For airlines, 2011 is looking like a year of solid growth. International Air Transport Association figures for May show passenger traffic globally up 6.8%, outstripping by a full percentage point airlines' capacity growth. The Association of European Airlines' May forecast stands at 5% growth in revenue passenger kilometres this year - up from the 3.2% estimated back in March.

At IAG, the merged British Airways and Iberia, June revenue passenger kilometres were up 9.2%, with particular strength in premium classes despite just 6.7% capacity growth. Alaska Airlines shows RPK up 7.9% in June, and capacity up 6.8%

But while demand for air travel appears to be growing, all is far from well. As IATA director general Giovanni Bisignani puts it: "We still expect the industry to make $4 billion this year. That is a pathetic 0.7% margin and another shock could alter the industry's fortunes dramatically. It's another tough year for a very fragile industry."

BLACK GOLD

What Bisignani didn't mention was oil. The trend in crude prices - closely followed by jet fuel rates (see chart) - has been downward, and many experts expect that trend to continue for a while yet. But the truth is that even if the downward momentum continues to the $102/barrel or so, some forecasters say that for late 2011 or early 2012, airlines will be operating in an expensive environment compared with the relatively benign conditions that prevailed during 2010, when Brent crude averaged $80/barrel and the airline industry racked up an all-time profit record of $15 billion.

Fuel prices 
 The recent trend in jet fuel rates has been downwards

When airlines start posting their half-year financials in a few weeks, oil prices are certain to weigh heavily. Bisignani's expectation of an industry profit may start to look doubtful.

The problem facing airlines trying to adjust is that their costs are roughly 40% internal - staff and facilities and fleet - and 60% external, including all the variable costs like passenger duties, landing fees, air traffic control charges and fuel. Office and staff costs have already been slashed, so it's hard to cut much more out of that 40%.

As the Association of European Airlines notes, fuel represented 25% of operating costs in 2010 but this is now 28%, assuming best-case hedging contracts against movements in fuel prices and the dollar-euro exchange rate.

The price of oil is impossible to forecast at the best of times, but forecasters face a daunting task right now, following the June decision by the International Energy Agency to release 60 million barrels, over 30 days, of its 1.6 billion barrel strategic reserve. The immediate impact was, as hoped, a dip in the price, from about $112 down to $103, and cynical market watchers are suggesting that the IEA's move was driven from Washington, DC, anxious to take the edge off gasoline prices before voters fill their tanks to drive away on summer vacations.

Brent rapidly recovered most of its pre-release price. Leo Drollas, chief economist at the Centre for Global Energy Studies in London, does expect Brent to average about $8/barrel less during the third quarter than without the IEA release, and he sees Brent trending downward to about $102 in January or February. But, after that, it should gain about $10 to finish next year right where it is now. Bank of America Merrill Lynch expects a 2011 average of $102.

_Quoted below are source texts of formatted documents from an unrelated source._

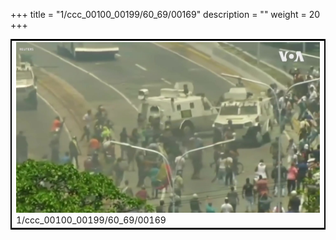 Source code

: +++
title = "1/ccc_00100_00199/60_69/00169"
description = ""
weight = 20
+++

<table style="border:2px solid black;max-width:800px;max-height:800px;" 
><tr><td>
<img class="center-fit-jpg"
src="/jpg_/aaa_20190430_NxaOmWaI8sI_00168.jpg">
1/ccc_00100_00199/60_69/00169
</img></td></tr></table>
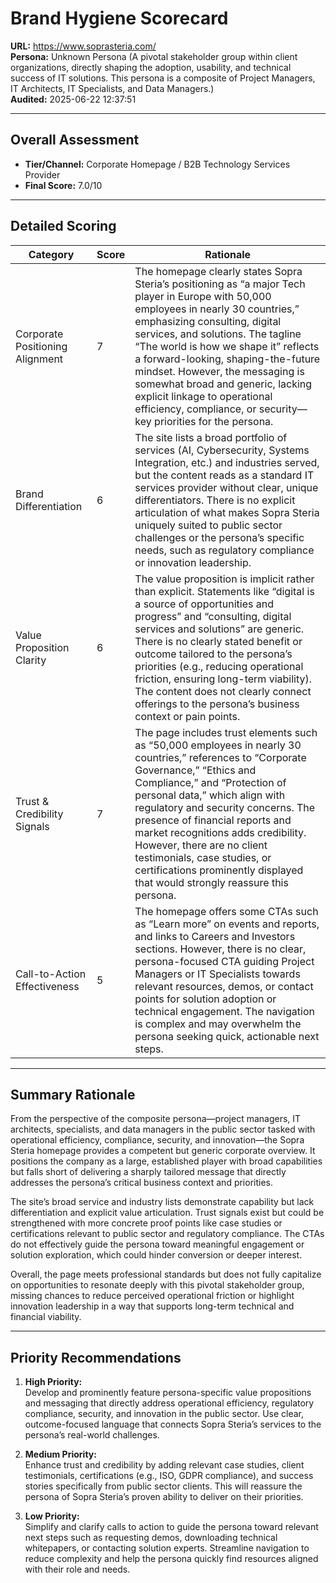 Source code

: # Brand Hygiene Scorecard

**URL:** https://www.soprasteria.com/  
**Persona:** Unknown Persona (A pivotal stakeholder group within client organizations, directly shaping the adoption, usability, and technical success of IT solutions. This persona is a composite of Project Managers, IT Architects, IT Specialists, and Data Managers.)  
**Audited:** 2025-06-22 12:37:51

---

## Overall Assessment

- **Tier/Channel:** Corporate Homepage / B2B Technology Services Provider  
- **Final Score:** 7.0/10

---

## Detailed Scoring

| Category                   | Score | Rationale                                                                                                                                                                                                                                                                                                                                                          |
|----------------------------|-------|--------------------------------------------------------------------------------------------------------------------------------------------------------------------------------------------------------------------------------------------------------------------------------------------------------------------------------------------------------------------|
| Corporate Positioning Alignment | 7     | The homepage clearly states Sopra Steria’s positioning as “a major Tech player in Europe with 50,000 employees in nearly 30 countries,” emphasizing consulting, digital services, and solutions. The tagline “The world is how we shape it” reflects a forward-looking, shaping-the-future mindset. However, the messaging is somewhat broad and generic, lacking explicit linkage to operational efficiency, compliance, or security—key priorities for the persona. |
| Brand Differentiation       | 6     | The site lists a broad portfolio of services (AI, Cybersecurity, Systems Integration, etc.) and industries served, but the content reads as a standard IT services provider without clear, unique differentiators. There is no explicit articulation of what makes Sopra Steria uniquely suited to public sector challenges or the persona’s specific needs, such as regulatory compliance or innovation leadership.                                         |
| Value Proposition Clarity  | 6     | The value proposition is implicit rather than explicit. Statements like “digital is a source of opportunities and progress” and “consulting, digital services and solutions” are generic. There is no clearly stated benefit or outcome tailored to the persona’s priorities (e.g., reducing operational friction, ensuring long-term viability). The content does not clearly connect offerings to the persona’s business context or pain points.            |
| Trust & Credibility Signals | 7     | The page includes trust elements such as “50,000 employees in nearly 30 countries,” references to “Corporate Governance,” “Ethics and Compliance,” and “Protection of personal data,” which align with regulatory and security concerns. The presence of financial reports and market recognitions adds credibility. However, there are no client testimonials, case studies, or certifications prominently displayed that would strongly reassure this persona.          |
| Call-to-Action Effectiveness | 5     | The homepage offers some CTAs such as “Learn more” on events and reports, and links to Careers and Investors sections. However, there is no clear, persona-focused CTA guiding Project Managers or IT Specialists towards relevant resources, demos, or contact points for solution adoption or technical engagement. The navigation is complex and may overwhelm the persona seeking quick, actionable next steps.                                      |

---

## Summary Rationale

From the perspective of the composite persona—project managers, IT architects, specialists, and data managers in the public sector tasked with operational efficiency, compliance, security, and innovation—the Sopra Steria homepage provides a competent but generic corporate overview. It positions the company as a large, established player with broad capabilities but falls short of delivering a sharply tailored message that directly addresses the persona’s critical business context and priorities.

The site’s broad service and industry lists demonstrate capability but lack differentiation and explicit value articulation. Trust signals exist but could be strengthened with more concrete proof points like case studies or certifications relevant to public sector and regulatory compliance. The CTAs do not effectively guide the persona toward meaningful engagement or solution exploration, which could hinder conversion or deeper interest.

Overall, the page meets professional standards but does not fully capitalize on opportunities to resonate deeply with this pivotal stakeholder group, missing chances to reduce perceived operational friction or highlight innovation leadership in a way that supports long-term technical and financial viability.

---

## Priority Recommendations

1. **High Priority:**  
   Develop and prominently feature persona-specific value propositions and messaging that directly address operational efficiency, regulatory compliance, security, and innovation in the public sector. Use clear, outcome-focused language that connects Sopra Steria’s services to the persona’s real-world challenges.

2. **Medium Priority:**  
   Enhance trust and credibility by adding relevant case studies, client testimonials, certifications (e.g., ISO, GDPR compliance), and success stories specifically from public sector clients. This will reassure the persona of Sopra Steria’s proven ability to deliver on their priorities.

3. **Low Priority:**  
   Simplify and clarify calls to action to guide the persona toward relevant next steps such as requesting demos, downloading technical whitepapers, or contacting solution experts. Streamline navigation to reduce complexity and help the persona quickly find resources aligned with their role and needs. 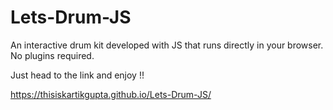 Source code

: # Lets-Drum-JS
An interactive drum kit developed with JS that runs directly in your browser. No plugins required.

Just head to the link and enjoy !!

<a href="https://thisiskartikgupta.github.io/Lets-Drum-JS/"> https://thisiskartikgupta.github.io/Lets-Drum-JS/ </a>
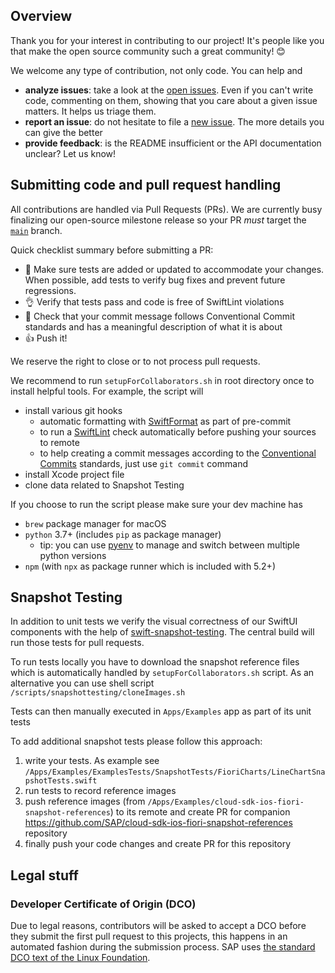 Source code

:## Overview

Thank you for your interest in contributing to our project! It's people like you that make the open source community such a great community! 😊

We welcome any type of contribution, not only code. You can help and 
- **analyze issues**: take a look at the [open issues](https://github.com/SAP/cloud-sdk-ios-fiori/issues?state=open). Even if you can't write code, commenting on them, showing that you care about a given issue matters. It helps us triage them.
- **report an issue**: do not hesitate to file a  [new issue](https://github.com/SAP/cloud-sdk-ios-fiori/issues/new). The more details you can give the better
- **provide feedback**: is the README insufficient or the API documentation unclear? Let us know!

## Submitting code and pull request handling

All contributions are handled via Pull Requests (PRs). We are currently busy finalizing our open-source milestone release so your PR _must_ target the [`main`](https://github.com/SAP/cloud-sdk-ios-fiori/tree/main) branch.

Quick checklist summary before submitting a PR:

* 🔎 Make sure tests are added or updated to accommodate your changes. When possible, add tests to verify bug fixes and prevent future regressions.
* 👌 Verify that tests pass and code is free of SwiftLint violations 
* 📖 Check that your commit message follows Conventional Commit standards and has a meaningful description of what it is about
* 👍 Push it!

We reserve the right to close or to not process pull requests.

We recommend to run `setupForCollaborators.sh` in root directory once to install helpful tools. For example, the script will
- install various git hooks
  - automatic formatting with [SwiftFormat](https://github.com/nicklockwood/SwiftFormat) as part of pre-commit
  - to run a [SwiftLint](https://github.com/realm/SwiftLint) check automatically before pushing your sources to remote
  - to help creating a commit messages according to the [Conventional Commits](https://www.conventionalcommits.org/en/v1.0.0/) standards, just use `git commit` command
- install Xcode project file
- clone data related to Snapshot Testing

If you choose to run the script please make sure your dev machine has
- `brew` package manager for macOS
- `python` 3.7+ (includes `pip` as package manager)
  - tip: you can use [pyenv](https://github.com/pyenv/pyenv) to manage and switch between multiple python versions
- `npm` (with `npx` as package runner which is included with 5.2+)

## Snapshot Testing

In addition to unit tests we verify the visual correctness of our SwiftUI components with the help of [swift-snapshot-testing](https://github.com/pointfreeco/swift-snapshot-testing). The central build will run those tests for pull requests.

To run tests locally you have to download the snapshot reference files which is automatically handled by `setupForCollaborators.sh` script. As an alternative you can use shell script `/scripts/snapshottesting/cloneImages.sh`

Tests can then manually executed in `Apps/Examples` app as part of its unit tests

To add additional snapshot tests please follow this approach:
1. write your tests. As example see `/Apps/Examples/ExamplesTests/SnapshotTests/FioriCharts/LineChartSnapshotTests.swift`
2. run tests to record reference images
3. push reference images (from `/Apps/Examples/cloud-sdk-ios-fiori-snapshot-references`) to its remote and create PR for companion  https://github.com/SAP/cloud-sdk-ios-fiori-snapshot-references repository
4. finally push your code changes and create PR for this repository

## Legal stuff

### Developer Certificate of Origin (DCO)

Due to legal reasons, contributors will be asked to accept a DCO before they submit the first pull request to this projects, this happens in an automated fashion during the submission process. SAP uses [the standard DCO text of the Linux Foundation](https://developercertificate.org/).
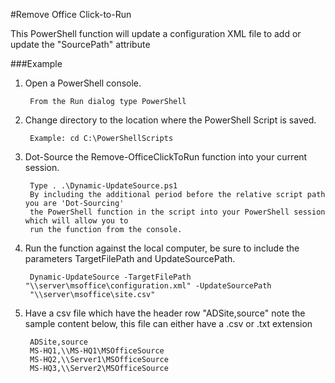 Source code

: #Remove Office Click-to-Run

This PowerShell function will update a configuration XML file to add or update the "SourcePath" attribute

###Example

1. Open a PowerShell console.

		From the Run dialog type PowerShell 

2. Change directory to the location where the PowerShell Script is saved.

		Example: cd C:\PowerShellScripts

3. Dot-Source the Remove-OfficeClickToRun function into your current session.

		Type . .\Dynamic-UpdateSource.ps1
		By including the additional period before the relative script path you are 'Dot-Sourcing' 
		the PowerShell function in the script into your PowerShell session which will allow you to 
		run the function from the console.
		
4. Run the function against the local computer, be sure to include the parameters TargetFilePath and UpdateSourcePath.

		Dynamic-UpdateSource -TargetFilePath "\\server\msoffice\configuration.xml" -UpdateSourcePath
		"\\server\msoffice\site.csv"

5. Have a csv file which have the header row "ADSite,source" note the sample content below, this file can either have a .csv or .txt extension

		ADSite,source
		MS-HQ1,\\MS-HQ1\MSOfficeSource
		MS-HQ2,\\Server1\MSOfficeSource
		MS-HQ3,\\Server2\MSOfficeSource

The trouble, in Drollas's view, is that the IEA introduced a heap of volatility to the oil market. Traders will be asking whether another release will come later in the year, and, he says, Saudi Arabia's reaction is difficult to anticipate. The Saudis were probably prepared to increase production to make up for the loss of Libyan output, but are not pleased with the IEA's action, and in any case, are furious about the "embarrassing fiasco" of the OPEC June meeting collapsing with no agreement on how to respond to Libya.

For airlines, it's hard to know where the silver lining lies. As desperately as they need respite from high fuel prices, perhaps the most significant factor driving oil prices is the overall health of the global economy. There, the signs aren't good; Drollas notes that demand for gasoline, diesel and jet fuel have all been slowing.

Or, as Royal Bank of Scotland transport analyst Andrew Lobbenberg puts it, the real issue is whether or not airlines can pass high fuel costs on to passengers. The summer travel season looks solid, but weak consumer confidence might soon price out leisure travellers. If business travellers also cut back, the winter could be a hard one for airlines.